Potential instances of organelle hitchhiking in plant cells. (a) Myosin XI-K associates with the MyoB receptor on the surface of vesicles resembling beads on a string. MyoB vesicles have been implicated in the transport of multiple cargos by an unclear mechanism. Other cargos may hitchhike on MyoB vesicles via (left) a direct, sustained interaction or (middle) transient interactions. Alternatively, other cargos may move by (right) cytoplasmic streaming generated from the transport of MyoB vesicles. (b) The endoplasmic reticulum (ER) directly interacts with Golgi bodies via AtCASP. The coiled-coil region of AtCASP is required for this interaction.
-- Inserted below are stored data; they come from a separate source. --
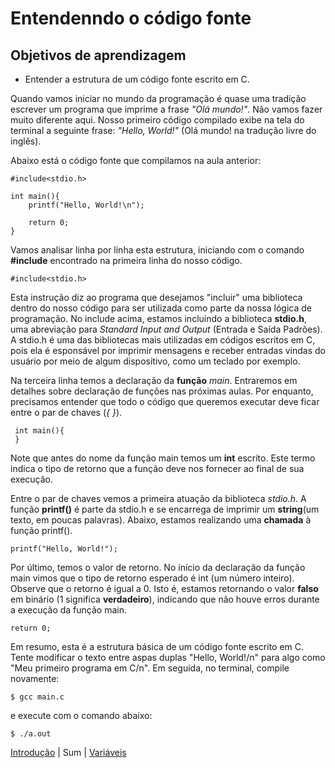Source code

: # Entendenndo o código fonte

## Objetivos de aprendizagem
- Entender a estrutura de um código fonte escrito em C.

Quando vamos iniciar no mundo da programação é quase uma tradição escrever um programa que imprime a frase _"Olá mundo!"_. Não vamos fazer muito diferente aqui.
Nosso primeiro código compilado exibe na tela do terminal a seguinte frase: _"Hello, World!"_ (Olá mundo! na tradução livre do inglês).

Abaixo está o código fonte que compilamos na aula anterior:

    #include<stdio.h>
    
    int main(){
        printf("Hello, World!\n");
        
        return 0;
    }
    
Vamos analisar linha por linha esta estrutura, iniciando com o comando __#include__ encontrado na primeira linha do nosso código.

    #include<stdio.h>
      
Esta instrução diz ao programa que desejamos "incluir" uma biblioteca dentro do nosso código para ser utilizada como parte da nossa lógica de programação.
No include acima, estamos incluindo a biblioteca __stdio.h__, uma abreviação para _Standard Input and Output_ (Entrada e Saída Padrões). A stdio.h é uma das
bibliotecas mais utilizadas em códigos escritos em C, pois ela é esponsável por imprimir mensagens e receber entradas vindas do usuário por meio de algum dispositivo, 
como um teclado por exemplo.

Na terceira linha temos a declaração da __função__ _main_. Entraremos em detalhes sobre declaração de funções nas próximas aulas. Por enquanto, precisamos entender que todo o código que queremos executar deve ficar entre o par de chaves (_{ }_).
     
     int main(){
     }
     
Note que antes do nome da função main temos um __int__ escrito. Este termo indica o tipo de retorno que a função deve nos fornecer ao final de sua execução.

Entre o par de chaves vemos a primeira atuação da biblioteca _stdio.h_. A função __printf()__ é parte da stdio.h e se encarrega de imprimir um __string__(um texto, em poucas palavras). Abaixo, estamos realizando uma __chamada__ à função printf().

    printf("Hello, World!");
    
Por último, temos o valor de retorno. No início da declaração da função main vimos que o tipo de retorno esperado é int (um número inteiro). Observe que o retorno é igual a 0. Isto é, estamos retornando o valor __falso__ em binário (1 significa __verdadeiro__), indicando que não houve erros durante a execução da função main.

    return 0;

Em resumo, esta é a estrutura básica de um código fonte escrito em C. Tente modificar o texto entre aspas duplas "Hello, World!/n" para algo como "Meu primeiro programa em C/n". Em seguida, no terminal, compile novamente:

    $ gcc main.c

e execute com o comando abaixo:

    $ ./a.out
[Introdução]() | Sum | [Variáveis](https://github.com/chicofreitas/c-tutorial/blob/main/variaveis.md)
A myosin motor associated with either the ER or Golgi body may be involved in this hitchhiking. (c) Peroxisomes are cotransported with plastids such as chloroplasts. The peroxin Pex10 is required for this cotransport. Plastid movement is dependent upon the actin cytoskeleton and potentially a myosin motor. The actin cytoskeleton also influences peroxisome movement and its contact with plastids.